> What to work on
In the entries below, find the line with "<li><b>miningEnabled</b> : Enable" and the line with "<li><b>mineInstantPointsMultiplier</b> : Feedback". Return those two lines and all lines between them, exactly.
——————
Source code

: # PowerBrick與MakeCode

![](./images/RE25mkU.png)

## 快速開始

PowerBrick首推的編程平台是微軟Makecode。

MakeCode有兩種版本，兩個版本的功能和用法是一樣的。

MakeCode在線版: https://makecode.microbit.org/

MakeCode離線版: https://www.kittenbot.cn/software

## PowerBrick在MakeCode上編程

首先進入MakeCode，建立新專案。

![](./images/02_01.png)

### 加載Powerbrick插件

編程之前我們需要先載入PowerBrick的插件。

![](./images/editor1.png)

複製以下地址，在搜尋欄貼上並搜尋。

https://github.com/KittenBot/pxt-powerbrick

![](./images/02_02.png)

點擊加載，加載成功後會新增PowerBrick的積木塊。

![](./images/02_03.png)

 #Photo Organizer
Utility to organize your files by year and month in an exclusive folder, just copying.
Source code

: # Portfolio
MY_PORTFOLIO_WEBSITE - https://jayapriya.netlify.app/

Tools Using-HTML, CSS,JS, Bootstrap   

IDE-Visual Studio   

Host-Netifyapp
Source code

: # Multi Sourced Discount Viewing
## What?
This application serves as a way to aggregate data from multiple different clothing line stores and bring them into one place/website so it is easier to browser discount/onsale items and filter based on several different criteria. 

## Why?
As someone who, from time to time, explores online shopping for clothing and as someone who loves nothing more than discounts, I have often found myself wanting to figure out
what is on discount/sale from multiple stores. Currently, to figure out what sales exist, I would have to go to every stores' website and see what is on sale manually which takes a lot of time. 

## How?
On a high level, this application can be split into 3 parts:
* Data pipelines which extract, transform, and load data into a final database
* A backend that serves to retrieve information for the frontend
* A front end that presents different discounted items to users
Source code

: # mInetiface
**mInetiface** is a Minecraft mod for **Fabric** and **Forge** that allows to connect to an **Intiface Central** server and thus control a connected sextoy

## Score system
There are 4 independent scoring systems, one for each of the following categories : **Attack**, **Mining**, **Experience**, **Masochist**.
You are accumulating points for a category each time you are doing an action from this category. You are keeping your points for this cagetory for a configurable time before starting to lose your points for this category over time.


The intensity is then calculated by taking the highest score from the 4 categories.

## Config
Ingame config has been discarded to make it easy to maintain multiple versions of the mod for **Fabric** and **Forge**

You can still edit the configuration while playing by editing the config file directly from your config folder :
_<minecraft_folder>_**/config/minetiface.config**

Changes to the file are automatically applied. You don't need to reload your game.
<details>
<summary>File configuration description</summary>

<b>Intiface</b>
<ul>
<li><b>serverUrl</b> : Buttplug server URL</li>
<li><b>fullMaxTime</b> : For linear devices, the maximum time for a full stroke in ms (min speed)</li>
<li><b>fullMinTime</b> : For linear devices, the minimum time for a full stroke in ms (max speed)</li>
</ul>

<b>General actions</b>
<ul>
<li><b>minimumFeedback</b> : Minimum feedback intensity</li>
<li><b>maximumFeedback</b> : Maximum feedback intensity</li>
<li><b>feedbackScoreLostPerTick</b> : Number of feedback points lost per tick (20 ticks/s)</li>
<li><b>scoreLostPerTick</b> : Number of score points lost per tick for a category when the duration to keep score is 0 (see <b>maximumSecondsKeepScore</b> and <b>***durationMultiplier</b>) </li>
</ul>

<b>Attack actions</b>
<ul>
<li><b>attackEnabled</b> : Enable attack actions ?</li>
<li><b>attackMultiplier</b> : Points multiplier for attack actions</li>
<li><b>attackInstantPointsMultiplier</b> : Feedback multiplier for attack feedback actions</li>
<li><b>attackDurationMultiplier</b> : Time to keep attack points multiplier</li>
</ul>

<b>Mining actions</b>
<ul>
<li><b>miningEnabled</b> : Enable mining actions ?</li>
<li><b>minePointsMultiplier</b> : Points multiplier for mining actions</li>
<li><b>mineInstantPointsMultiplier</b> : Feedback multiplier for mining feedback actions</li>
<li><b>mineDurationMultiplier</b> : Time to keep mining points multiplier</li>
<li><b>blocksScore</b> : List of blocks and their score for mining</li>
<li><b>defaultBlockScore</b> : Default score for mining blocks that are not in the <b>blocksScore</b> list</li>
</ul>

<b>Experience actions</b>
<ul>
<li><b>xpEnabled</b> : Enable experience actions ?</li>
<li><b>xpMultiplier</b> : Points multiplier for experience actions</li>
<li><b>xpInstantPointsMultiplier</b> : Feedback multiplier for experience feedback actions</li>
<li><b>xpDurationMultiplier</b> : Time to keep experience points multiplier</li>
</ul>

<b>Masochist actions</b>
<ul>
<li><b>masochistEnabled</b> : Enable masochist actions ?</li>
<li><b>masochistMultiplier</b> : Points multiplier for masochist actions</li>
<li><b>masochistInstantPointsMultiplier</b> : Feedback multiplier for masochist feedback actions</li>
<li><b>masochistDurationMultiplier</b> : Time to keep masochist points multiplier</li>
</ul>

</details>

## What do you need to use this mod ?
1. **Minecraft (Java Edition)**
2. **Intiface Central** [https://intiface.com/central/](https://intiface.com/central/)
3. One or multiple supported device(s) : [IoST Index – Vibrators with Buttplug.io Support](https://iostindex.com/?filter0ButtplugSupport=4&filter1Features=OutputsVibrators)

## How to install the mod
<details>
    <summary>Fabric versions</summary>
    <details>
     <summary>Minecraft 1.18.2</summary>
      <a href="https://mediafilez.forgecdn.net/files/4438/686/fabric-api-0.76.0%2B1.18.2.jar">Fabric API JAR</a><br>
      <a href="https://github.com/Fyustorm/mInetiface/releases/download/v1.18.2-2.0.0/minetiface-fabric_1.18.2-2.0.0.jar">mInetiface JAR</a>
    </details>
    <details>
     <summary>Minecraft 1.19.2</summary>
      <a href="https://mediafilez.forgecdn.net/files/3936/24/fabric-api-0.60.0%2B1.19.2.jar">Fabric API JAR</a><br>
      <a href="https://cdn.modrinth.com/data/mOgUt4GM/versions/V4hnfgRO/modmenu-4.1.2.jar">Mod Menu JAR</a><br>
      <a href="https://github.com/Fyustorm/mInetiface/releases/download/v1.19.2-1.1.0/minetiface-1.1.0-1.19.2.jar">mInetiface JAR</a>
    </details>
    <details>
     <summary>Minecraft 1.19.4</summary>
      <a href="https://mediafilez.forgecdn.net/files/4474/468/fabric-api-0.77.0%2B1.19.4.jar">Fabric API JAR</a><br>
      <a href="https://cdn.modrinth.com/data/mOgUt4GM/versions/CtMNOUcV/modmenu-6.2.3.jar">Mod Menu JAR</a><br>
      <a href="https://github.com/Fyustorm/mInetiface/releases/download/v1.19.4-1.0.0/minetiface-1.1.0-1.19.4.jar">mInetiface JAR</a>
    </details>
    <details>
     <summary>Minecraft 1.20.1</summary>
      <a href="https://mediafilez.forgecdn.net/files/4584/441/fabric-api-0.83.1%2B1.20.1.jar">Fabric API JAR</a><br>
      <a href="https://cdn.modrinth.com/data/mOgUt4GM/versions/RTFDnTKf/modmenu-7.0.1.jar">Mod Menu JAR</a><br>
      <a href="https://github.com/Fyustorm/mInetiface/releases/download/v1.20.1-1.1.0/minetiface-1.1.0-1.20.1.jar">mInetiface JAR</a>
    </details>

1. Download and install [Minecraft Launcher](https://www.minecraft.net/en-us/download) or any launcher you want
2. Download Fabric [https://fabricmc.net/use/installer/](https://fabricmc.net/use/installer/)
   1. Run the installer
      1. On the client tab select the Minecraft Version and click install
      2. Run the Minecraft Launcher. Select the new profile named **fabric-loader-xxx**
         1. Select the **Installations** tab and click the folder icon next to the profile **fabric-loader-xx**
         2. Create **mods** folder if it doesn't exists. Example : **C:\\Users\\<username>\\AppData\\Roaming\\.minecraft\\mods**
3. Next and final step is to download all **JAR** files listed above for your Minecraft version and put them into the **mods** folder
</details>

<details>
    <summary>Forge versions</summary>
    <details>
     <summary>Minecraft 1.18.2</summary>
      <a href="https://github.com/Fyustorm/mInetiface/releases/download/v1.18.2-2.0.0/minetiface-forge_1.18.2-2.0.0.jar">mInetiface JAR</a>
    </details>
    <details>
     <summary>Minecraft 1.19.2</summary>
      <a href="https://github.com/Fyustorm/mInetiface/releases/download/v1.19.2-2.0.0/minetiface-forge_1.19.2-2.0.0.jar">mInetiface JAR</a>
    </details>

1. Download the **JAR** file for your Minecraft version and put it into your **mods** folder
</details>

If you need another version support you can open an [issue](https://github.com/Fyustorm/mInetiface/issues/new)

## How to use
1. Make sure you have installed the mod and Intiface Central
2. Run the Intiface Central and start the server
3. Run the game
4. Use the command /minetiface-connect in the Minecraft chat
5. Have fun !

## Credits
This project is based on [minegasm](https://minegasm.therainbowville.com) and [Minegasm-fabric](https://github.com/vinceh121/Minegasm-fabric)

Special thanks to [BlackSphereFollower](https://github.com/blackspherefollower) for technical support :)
——————
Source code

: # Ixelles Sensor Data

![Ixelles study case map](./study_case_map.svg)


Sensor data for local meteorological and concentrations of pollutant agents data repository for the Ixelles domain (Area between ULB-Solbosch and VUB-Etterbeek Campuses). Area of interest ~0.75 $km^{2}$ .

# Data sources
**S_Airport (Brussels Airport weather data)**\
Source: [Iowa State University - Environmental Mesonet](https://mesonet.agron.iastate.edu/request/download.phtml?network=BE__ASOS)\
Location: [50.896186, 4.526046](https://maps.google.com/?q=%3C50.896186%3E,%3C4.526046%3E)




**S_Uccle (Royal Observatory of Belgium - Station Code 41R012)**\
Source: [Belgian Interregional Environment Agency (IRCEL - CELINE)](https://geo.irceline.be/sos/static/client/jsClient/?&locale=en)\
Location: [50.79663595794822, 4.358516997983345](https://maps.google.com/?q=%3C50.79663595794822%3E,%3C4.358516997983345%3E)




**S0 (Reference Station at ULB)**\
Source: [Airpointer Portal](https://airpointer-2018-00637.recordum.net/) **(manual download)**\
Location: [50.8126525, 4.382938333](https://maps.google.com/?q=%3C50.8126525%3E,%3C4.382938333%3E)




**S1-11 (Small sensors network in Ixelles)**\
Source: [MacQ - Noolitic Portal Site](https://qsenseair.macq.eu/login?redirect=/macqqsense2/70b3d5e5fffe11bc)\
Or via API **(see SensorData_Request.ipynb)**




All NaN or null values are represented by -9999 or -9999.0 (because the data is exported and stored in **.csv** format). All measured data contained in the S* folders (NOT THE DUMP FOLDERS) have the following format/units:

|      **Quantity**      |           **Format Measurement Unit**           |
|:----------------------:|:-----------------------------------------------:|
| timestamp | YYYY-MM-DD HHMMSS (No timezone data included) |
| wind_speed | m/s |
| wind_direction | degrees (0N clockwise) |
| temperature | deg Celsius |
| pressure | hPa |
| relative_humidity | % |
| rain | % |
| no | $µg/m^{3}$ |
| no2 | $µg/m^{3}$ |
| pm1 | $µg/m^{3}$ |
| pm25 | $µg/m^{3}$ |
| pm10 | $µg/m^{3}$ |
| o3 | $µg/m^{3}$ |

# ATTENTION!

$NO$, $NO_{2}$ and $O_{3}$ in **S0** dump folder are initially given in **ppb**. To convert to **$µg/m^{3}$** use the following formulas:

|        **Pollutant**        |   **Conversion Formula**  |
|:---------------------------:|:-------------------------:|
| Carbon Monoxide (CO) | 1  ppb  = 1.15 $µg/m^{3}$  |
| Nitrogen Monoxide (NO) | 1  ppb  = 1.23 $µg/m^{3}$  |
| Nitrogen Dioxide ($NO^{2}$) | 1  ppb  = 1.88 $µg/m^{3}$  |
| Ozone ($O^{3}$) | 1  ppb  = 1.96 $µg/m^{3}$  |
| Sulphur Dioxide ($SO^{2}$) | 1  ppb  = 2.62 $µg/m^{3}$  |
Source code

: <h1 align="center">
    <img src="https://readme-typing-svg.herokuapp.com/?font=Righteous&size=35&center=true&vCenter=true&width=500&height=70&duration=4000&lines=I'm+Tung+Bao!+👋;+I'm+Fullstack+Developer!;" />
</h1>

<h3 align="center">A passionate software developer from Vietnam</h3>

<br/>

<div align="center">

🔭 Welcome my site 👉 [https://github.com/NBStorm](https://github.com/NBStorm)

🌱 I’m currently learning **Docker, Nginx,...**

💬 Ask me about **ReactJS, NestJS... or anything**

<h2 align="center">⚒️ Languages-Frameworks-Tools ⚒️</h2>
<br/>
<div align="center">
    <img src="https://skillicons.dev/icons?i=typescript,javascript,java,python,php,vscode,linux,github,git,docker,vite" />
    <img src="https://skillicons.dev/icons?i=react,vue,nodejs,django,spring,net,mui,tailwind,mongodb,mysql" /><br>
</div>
——————
> Response to the exercise
<li><b>miningEnabled</b> : Enable mining actions ?</li>
<li><b>minePointsMultiplier</b> : Points multiplier for mining actions</li>
<li><b>mineInstantPointsMultiplier</b> : Feedback multiplier for mining feedback actions</li>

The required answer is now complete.